The Indian government is considering the possibility of bringing out its own cryptocurrency while the verdict relating to cryptocurrencies — prohibition on offering banking services to cryptocurrency-related entities — in the country's Supreme Court is still pending. A panel constituted by the Ministry of Finance would likely soon recommend the country should launch a government-backed cryptocurrency, Quartz India reported Friday, citing an unnamed source.

After the country's central bank, Reserve Bank of India (RBI), sent out a circular in April prohibiting banks from offering services to cryptocurrency-related entities, a committee was set up to review and recommend further steps for cryptocurrencies in India. A draft was to be prepared by the committee to be discussed with the ministry in July, but its deadline was pushed to the end of the year.

“We are evaluating the government-backed cryptocurrency and crypto-token. And we are looking to develop and encourage our own research and development of blockchain technology,”  an official said to Quartz India, referring to the digital infrastructure on which cryptocurrencies are based. “The panel is also discussing amendment of the Currency Act to make possession of any cryptocurrency, not approved by the government, a punishable offense,” the official added. 

This news has not been officially confirmed by any government entity or official.  According to Nischal Shetty, the CEO of Indian cryptocurrency exchange WazirX, it would be great news for the cryptocurrency world, if true.

"It would also mean that the ban by RBI would be lifted before the Indian government can launch this else it would conflict with RBI news. All in all, if this news is true then that's a great sign for the Indian cryptocurrency ecosystem especially for an exchange such as WazirX as we'll see our growth being even more rapid than what it already is," Shetty told International Business Times.

However, the unnamed official also told Quartz India: “If a virtual currency is going to be backed by the government then it goes against the whole grain of such coins. These are essentially decentralized ledgers, and if the government or the RBI is trying to control it, then it loses its meaning."

It was reported in September that Securities and Exchange Board of India had sent representatives for a study tour to Japan, Switzerland, and the United Kingdom to understand digital assets and initial coin offerings. The central bank also revealed an interest in how other countries deal with digital currencies and included a mention of regulations in some countries, like Japan and China, in its Annual Report 2017-18, released late in August. 

“In September 2017, Japan approved transactions by its exchanges in cryptocurrencies. China’s exchanges hosted a disproportionately large volumes of global Bitcoin trading until their ban recently,” the report said.
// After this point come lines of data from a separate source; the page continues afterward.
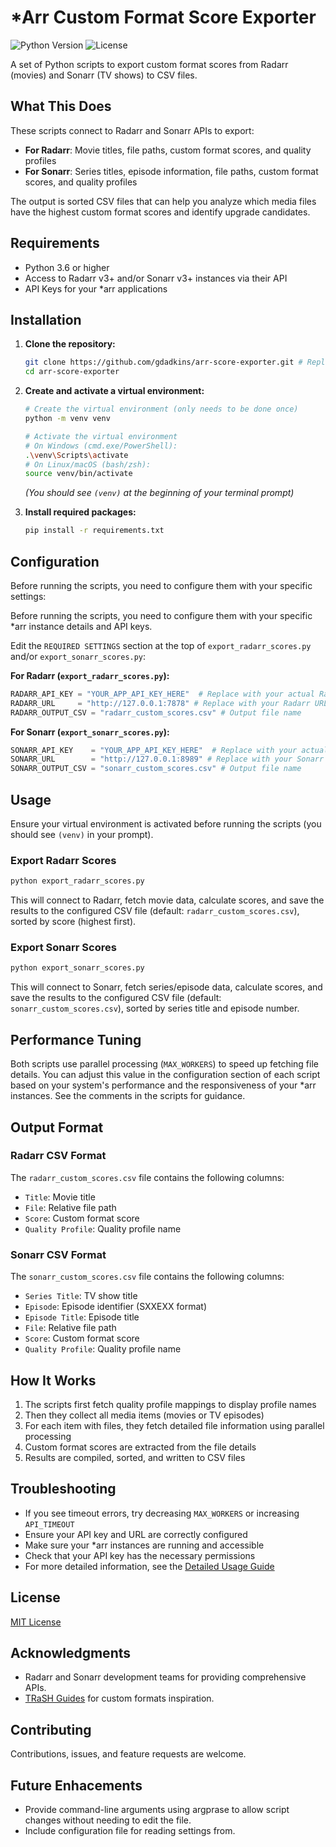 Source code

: # *Arr Custom Format Score Exporter
![Python Version](https://img.shields.io/badge/python-3.6%2B-blue)
![License](https://img.shields.io/badge/license-MIT-green)

A set of Python scripts to export custom format scores from Radarr (movies) and Sonarr (TV shows) to CSV files.

## What This Does

These scripts connect to Radarr and Sonarr APIs to export:

- **For Radarr**: Movie titles, file paths, custom format scores, and quality profiles
- **For Sonarr**: Series titles, episode information, file paths, custom format scores, and quality profiles

The output is sorted CSV files that can help you analyze which media files have the highest custom format scores and identify upgrade candidates.

## Requirements

- Python 3.6 or higher
- Access to Radarr v3+ and/or Sonarr v3+ instances via their API
- API Keys for your *arr applications

## Installation

1.  **Clone the repository:**
    ```bash
    git clone https://github.com/gdadkins/arr-score-exporter.git # Replace with the actual URL later
    cd arr-score-exporter
    ```

2.  **Create and activate a virtual environment:**
    ```bash
    # Create the virtual environment (only needs to be done once)
    python -m venv venv

    # Activate the virtual environment
    # On Windows (cmd.exe/PowerShell):
    .\venv\Scripts\activate
    # On Linux/macOS (bash/zsh):
    source venv/bin/activate
    ```
    *(You should see `(venv)` at the beginning of your terminal prompt)*

3.  **Install required packages:**
    ```bash
    pip install -r requirements.txt
    ```

## Configuration

Before running the scripts, you need to configure them with your specific settings:

Before running the scripts, you need to configure them with your specific *arr instance details and API keys.

Edit the `REQUIRED SETTINGS` section at the top of `export_radarr_scores.py` and/or `export_sonarr_scores.py`:

**For Radarr (`export_radarr_scores.py`):**
```python
RADARR_API_KEY = "YOUR_APP_API_KEY_HERE"  # Replace with your actual Radarr API Key
RADARR_URL     = "http://127.0.0.1:7878" # Replace with your Radarr URL
RADARR_OUTPUT_CSV = "radarr_custom_scores.csv" # Output file name
```

**For Sonarr (`export_sonarr_scores.py`):**
```python
SONARR_API_KEY    = "YOUR_APP_API_KEY_HERE"  # Replace with your actual Sonarr API Key
SONARR_URL        = "http://127.0.0.1:8989" # Replace with your Sonarr URL
SONARR_OUTPUT_CSV = "sonarr_custom_scores.csv" # Output file name
```

## Usage

Ensure your virtual environment is activated before running the scripts (you should see `(venv)` in your prompt).

### Export Radarr Scores

```bash
python export_radarr_scores.py
```
This will connect to Radarr, fetch movie data, calculate scores, and save the results to the configured CSV file (default: `radarr_custom_scores.csv`), sorted by score (highest first).

### Export Sonarr Scores

```bash
python export_sonarr_scores.py
```
This will connect to Sonarr, fetch series/episode data, calculate scores, and save the results to the configured CSV file (default: `sonarr_custom_scores.csv`), sorted by series title and episode number.

## Performance Tuning

Both scripts use parallel processing (`MAX_WORKERS`) to speed up fetching file details. You can adjust this value in the configuration section of each script based on your system's performance and the responsiveness of your *arr instances. See the comments in the scripts for guidance.

## Output Format

### Radarr CSV Format

The `radarr_custom_scores.csv` file contains the following columns:

- `Title`: Movie title
- `File`: Relative file path
- `Score`: Custom format score
- `Quality Profile`: Quality profile name

### Sonarr CSV Format

The `sonarr_custom_scores.csv` file contains the following columns:

- `Series Title`: TV show title
- `Episode`: Episode identifier (SXXEXX format)
- `Episode Title`: Episode title
- `File`: Relative file path
- `Score`: Custom format score
- `Quality Profile`: Quality profile name

## How It Works

1. The scripts first fetch quality profile mappings to display profile names
2. Then they collect all media items (movies or TV episodes)
3. For each item with files, they fetch detailed file information using parallel processing
4. Custom format scores are extracted from the file details
5. Results are compiled, sorted, and written to CSV files

## Troubleshooting

- If you see timeout errors, try decreasing `MAX_WORKERS` or increasing `API_TIMEOUT`
- Ensure your API key and URL are correctly configured
- Make sure your *arr instances are running and accessible
- Check that your API key has the necessary permissions
- For more detailed information, see the [Detailed Usage Guide](USAGE-GUIDE.md)

## License

[MIT License](LICENSE)

## Acknowledgments

- Radarr and Sonarr development teams for providing comprehensive APIs.
- [TRaSH Guides](https://trash-guides.info/) for custom formats inspiration.

## Contributing

Contributions, issues, and feature requests are welcome.

## Future Enhacements

- Provide command-line arguments using argprase to allow script changes without needing to edit the file.
- Include configuration file for reading settings from.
Zebpay, the Indian crypto exchange, shut down operations last week owing to the RBI's regulations that had "crippled" the exchange and its customer’s ability to transact business meaningfully.

India wouldn't be the first country to launch a government-backed cryptocurrency, were that to happen. In February, Venezuela launched its own cryptocurrency, Petro, backed by the country’s oil and mineral reserves and with the purpose of supplementing Venezuela’s crashing currency. Japan is set to launch its own cryptocurrency, J-Coin, ahead of the Tokyo Olympics in 2020. China has also been contemplating launching its cryptocurrency. The People’s Bank of China said in 2016 it was looking into the possibility of the digital currency, and that it could be introduced soon.